The second of three public meetings about a proposed downtown traffic plan was focused on gathering opinions from members of the Findlay Young Professionals group, and the difference between what they prefer and what exists is stark.
Communities such as San Luis Obispo, Calif., Greenville, S.C., and Louisville, Ky., were mentioned by group members as desirable destinations that have incorporated design focusing more on non-vehicular travel and activities.
Some also said they would like to be able to shop here for higher-quality clothing such as suits and ties, for downtown’s vibrancy to last later into the night, and to have more selection when it comes to housing in the city’s core.

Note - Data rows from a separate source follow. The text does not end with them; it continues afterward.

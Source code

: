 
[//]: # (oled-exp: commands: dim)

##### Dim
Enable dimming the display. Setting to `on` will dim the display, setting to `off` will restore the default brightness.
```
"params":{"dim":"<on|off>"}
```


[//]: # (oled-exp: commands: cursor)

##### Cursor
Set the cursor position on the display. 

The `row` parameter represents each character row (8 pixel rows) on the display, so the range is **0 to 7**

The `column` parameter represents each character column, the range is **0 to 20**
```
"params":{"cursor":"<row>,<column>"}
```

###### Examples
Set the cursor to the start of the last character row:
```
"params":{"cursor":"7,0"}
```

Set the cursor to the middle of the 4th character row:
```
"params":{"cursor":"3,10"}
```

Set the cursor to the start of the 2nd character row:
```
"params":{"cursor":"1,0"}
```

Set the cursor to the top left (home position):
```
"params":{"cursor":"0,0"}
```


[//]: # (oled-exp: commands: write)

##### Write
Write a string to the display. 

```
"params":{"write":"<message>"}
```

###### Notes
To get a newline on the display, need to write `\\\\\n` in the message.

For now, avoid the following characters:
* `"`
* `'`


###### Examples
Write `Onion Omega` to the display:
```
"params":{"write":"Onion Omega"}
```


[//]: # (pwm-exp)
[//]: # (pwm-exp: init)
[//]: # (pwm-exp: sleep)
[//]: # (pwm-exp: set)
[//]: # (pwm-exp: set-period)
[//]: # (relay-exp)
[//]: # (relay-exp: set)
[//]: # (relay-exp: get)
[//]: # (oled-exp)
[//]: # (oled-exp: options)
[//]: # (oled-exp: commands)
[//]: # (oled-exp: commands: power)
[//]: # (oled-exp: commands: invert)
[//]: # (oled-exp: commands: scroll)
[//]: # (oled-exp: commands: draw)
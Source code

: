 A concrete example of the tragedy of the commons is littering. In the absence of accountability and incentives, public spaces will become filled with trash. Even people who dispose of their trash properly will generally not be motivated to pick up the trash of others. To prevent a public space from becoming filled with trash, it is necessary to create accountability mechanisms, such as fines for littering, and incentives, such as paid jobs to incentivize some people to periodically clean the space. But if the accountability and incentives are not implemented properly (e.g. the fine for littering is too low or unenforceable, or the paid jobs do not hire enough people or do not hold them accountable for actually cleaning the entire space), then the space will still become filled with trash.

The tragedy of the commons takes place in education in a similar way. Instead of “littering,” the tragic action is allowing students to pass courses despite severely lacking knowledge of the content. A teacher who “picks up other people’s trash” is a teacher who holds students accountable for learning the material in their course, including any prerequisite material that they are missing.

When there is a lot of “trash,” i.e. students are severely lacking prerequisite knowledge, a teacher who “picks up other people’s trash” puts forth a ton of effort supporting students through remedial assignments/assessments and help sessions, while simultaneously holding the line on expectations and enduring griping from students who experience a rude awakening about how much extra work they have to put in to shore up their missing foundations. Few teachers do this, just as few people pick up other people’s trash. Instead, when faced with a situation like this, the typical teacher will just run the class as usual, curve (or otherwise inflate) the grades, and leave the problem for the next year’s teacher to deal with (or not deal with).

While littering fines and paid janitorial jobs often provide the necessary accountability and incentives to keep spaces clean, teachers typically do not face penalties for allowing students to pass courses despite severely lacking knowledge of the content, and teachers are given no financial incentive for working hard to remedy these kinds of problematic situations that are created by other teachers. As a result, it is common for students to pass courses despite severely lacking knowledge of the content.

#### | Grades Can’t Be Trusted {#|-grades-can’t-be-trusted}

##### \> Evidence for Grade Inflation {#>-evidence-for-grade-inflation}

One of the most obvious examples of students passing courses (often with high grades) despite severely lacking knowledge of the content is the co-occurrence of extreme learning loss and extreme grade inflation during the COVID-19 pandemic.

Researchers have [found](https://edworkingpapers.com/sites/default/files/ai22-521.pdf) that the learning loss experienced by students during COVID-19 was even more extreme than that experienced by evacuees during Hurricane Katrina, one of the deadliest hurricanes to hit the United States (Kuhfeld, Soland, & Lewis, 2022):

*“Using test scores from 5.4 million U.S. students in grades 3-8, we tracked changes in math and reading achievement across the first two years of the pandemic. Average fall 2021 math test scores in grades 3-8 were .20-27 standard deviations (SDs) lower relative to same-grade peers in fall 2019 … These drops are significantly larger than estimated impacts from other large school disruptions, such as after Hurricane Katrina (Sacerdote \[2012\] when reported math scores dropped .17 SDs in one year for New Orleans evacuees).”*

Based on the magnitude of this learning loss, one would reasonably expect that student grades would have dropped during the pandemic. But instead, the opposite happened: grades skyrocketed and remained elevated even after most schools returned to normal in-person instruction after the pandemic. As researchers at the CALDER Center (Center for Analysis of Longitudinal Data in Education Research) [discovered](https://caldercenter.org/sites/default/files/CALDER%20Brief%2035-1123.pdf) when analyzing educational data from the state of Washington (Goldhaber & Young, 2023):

They’d like to see more family-friendly events there, too.
Retail turned out to be their top focus in a recent survey that asked how they’d like to see the downtown improve, although limited parking was also a concern expressed on Wednesday.
Their thoughts aligned with what city officials, economic development specialists, and planners are focusing on with a comprehensive downtown revitalization plan.
Traffic and parking changes would serve as a base from which to build upon, said Tim Mayle, assistant economic development director for the Findlay-Hancock County Alliance. Incorporated into the concept could be urban landscaping, signs to get people where they want to go, lighting, and building design that would blend with historic features.
“It’s about the quality of the downtown, the richness of the place,” said Craig Gossman of Gossman Group, a development company hired by the Alliance. “If you only have one criteria to measure success from, and that’s traffic, then we’re missing the boat. Downtown is not just streets. It’s a place,” he said.
Improving traffic patterns and parking will draw more businesses and people downtown, officials claim, which is what the Findlay Young Professionals said they want.
Outdoor dining, special events that are more frequent and varied, and even more company headquarters for professional opportunities would be nice, members said.
“We’re not looking at this as a means to accommodate drive-by traffic,” Gossman said. ” We’re looking to create a place for walk-by traffic.”
Service-Safety Director Paul Schmelzer compared the plans to a chicken-and-egg scenario.
“We’ve already seen what the egg looks like. We’re extremely fortunate to have the level of investment that we’re having right now. And if you listen to those investors, they’re saying that we need the chicken now. The last time we had the kind of activity that you’re describing on Main Street was back when we did have the angled parking, the downtown drugstore. That’s what we’re trying to recreate,” Schmelzer said.